---- Material provided
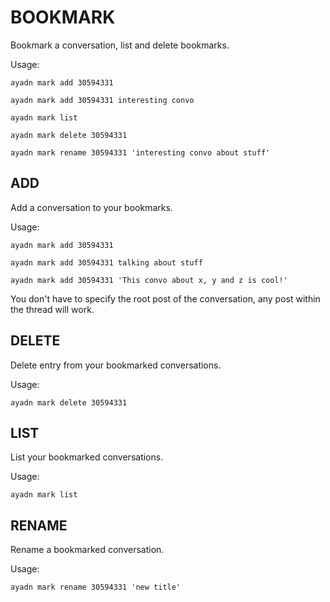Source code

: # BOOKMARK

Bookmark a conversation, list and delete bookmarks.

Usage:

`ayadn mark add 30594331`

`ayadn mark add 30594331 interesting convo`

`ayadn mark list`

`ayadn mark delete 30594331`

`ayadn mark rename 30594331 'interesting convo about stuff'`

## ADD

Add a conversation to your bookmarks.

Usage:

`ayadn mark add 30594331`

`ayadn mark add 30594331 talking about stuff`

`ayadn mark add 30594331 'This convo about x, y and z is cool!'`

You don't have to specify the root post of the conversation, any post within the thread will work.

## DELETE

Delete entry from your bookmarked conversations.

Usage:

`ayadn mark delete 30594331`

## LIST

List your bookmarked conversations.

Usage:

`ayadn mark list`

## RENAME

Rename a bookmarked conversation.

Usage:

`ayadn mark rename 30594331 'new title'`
--------
---- Material provided
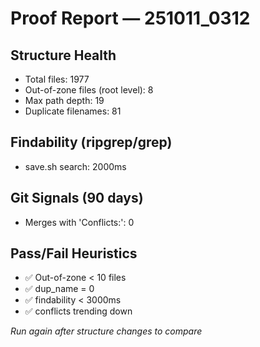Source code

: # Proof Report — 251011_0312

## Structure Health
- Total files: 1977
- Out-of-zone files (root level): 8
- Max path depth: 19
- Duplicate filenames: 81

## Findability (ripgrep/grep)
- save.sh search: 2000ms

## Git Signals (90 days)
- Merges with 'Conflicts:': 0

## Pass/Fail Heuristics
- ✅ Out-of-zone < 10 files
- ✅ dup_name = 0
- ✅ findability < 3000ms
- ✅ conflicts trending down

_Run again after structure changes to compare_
--------
---- Material provided
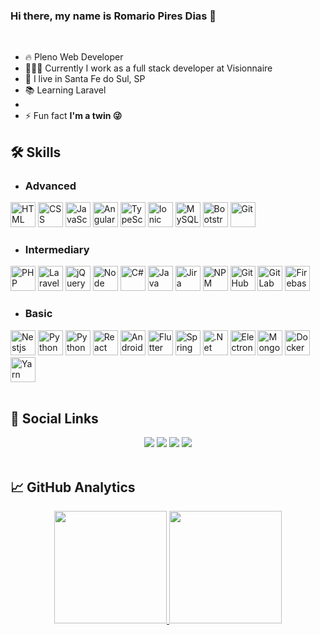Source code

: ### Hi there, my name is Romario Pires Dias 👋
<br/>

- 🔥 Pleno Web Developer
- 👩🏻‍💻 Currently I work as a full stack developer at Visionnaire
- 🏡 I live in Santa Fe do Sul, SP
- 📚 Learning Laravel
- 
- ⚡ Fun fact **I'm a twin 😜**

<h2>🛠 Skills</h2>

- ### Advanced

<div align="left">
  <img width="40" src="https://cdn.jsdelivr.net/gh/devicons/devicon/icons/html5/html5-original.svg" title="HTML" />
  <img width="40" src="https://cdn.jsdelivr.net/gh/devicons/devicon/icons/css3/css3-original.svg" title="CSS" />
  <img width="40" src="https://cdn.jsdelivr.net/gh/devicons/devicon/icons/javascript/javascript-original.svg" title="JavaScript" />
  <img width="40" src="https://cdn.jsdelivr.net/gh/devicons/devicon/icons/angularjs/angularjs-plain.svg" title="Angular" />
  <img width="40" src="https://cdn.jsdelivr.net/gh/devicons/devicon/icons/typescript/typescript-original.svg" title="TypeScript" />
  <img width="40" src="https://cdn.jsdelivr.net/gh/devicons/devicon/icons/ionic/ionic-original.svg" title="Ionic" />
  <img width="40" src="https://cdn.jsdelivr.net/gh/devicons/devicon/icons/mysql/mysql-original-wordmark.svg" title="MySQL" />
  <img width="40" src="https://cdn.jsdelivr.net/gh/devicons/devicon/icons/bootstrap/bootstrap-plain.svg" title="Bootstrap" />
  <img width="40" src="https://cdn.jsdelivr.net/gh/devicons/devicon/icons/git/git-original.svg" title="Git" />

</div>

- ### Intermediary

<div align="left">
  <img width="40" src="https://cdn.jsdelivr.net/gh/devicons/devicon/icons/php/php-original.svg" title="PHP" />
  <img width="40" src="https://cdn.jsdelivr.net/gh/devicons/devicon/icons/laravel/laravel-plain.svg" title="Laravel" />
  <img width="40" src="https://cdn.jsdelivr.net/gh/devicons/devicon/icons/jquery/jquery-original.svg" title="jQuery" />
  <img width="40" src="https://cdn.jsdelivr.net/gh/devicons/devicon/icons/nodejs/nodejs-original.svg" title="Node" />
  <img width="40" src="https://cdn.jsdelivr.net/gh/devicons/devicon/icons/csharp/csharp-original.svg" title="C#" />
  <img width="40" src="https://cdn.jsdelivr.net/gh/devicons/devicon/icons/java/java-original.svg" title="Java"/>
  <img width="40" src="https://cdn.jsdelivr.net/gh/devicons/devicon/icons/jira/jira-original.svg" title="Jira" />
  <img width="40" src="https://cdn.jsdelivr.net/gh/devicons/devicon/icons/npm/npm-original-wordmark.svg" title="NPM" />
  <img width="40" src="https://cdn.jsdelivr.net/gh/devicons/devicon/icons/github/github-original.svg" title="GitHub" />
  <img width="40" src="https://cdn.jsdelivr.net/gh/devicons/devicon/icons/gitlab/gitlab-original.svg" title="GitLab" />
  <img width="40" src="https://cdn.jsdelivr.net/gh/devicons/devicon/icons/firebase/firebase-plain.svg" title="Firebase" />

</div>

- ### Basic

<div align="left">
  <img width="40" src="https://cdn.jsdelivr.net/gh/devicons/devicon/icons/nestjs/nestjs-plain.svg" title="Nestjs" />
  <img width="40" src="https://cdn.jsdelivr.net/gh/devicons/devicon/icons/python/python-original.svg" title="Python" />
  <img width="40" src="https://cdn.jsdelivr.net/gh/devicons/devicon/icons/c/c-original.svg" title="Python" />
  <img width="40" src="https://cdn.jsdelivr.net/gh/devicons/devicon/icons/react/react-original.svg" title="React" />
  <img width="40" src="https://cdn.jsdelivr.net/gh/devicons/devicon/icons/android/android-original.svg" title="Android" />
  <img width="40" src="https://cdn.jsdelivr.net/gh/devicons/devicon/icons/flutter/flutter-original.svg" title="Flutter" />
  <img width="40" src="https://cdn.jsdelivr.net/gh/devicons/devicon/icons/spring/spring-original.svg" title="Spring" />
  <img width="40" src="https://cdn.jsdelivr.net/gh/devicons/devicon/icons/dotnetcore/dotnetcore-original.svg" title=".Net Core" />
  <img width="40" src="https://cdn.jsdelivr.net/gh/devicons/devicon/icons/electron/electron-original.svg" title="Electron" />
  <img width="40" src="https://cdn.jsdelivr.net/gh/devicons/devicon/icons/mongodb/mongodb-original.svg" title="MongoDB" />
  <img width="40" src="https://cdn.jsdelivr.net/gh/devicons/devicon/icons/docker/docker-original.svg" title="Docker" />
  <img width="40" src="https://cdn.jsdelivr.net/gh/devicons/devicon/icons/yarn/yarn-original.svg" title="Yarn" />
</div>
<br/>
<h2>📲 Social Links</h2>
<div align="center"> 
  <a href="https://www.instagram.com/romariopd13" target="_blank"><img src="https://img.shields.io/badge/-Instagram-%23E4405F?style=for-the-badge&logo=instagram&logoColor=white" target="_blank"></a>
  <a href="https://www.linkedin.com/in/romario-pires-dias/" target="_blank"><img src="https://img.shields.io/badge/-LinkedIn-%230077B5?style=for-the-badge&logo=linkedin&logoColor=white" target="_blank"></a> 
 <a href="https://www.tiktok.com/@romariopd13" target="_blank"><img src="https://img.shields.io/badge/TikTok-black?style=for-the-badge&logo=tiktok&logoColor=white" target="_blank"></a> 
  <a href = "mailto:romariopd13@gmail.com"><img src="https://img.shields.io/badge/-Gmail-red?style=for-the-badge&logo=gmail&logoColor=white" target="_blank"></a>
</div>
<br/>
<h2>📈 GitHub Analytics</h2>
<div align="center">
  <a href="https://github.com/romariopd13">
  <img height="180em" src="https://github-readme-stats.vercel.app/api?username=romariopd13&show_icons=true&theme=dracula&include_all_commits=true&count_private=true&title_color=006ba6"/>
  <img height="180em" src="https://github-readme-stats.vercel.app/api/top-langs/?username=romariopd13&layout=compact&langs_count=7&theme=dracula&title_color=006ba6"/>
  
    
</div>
--------
**Task statement:**
In the listing, find all lines with the string "about" and copy them.

**Result of the task:**
`ayadn mark rename 30594331 'interesting convo about stuff'`
`ayadn mark add 30594331 talking about stuff`
`ayadn mark add 30594331 'This convo about x, y and z is cool!'`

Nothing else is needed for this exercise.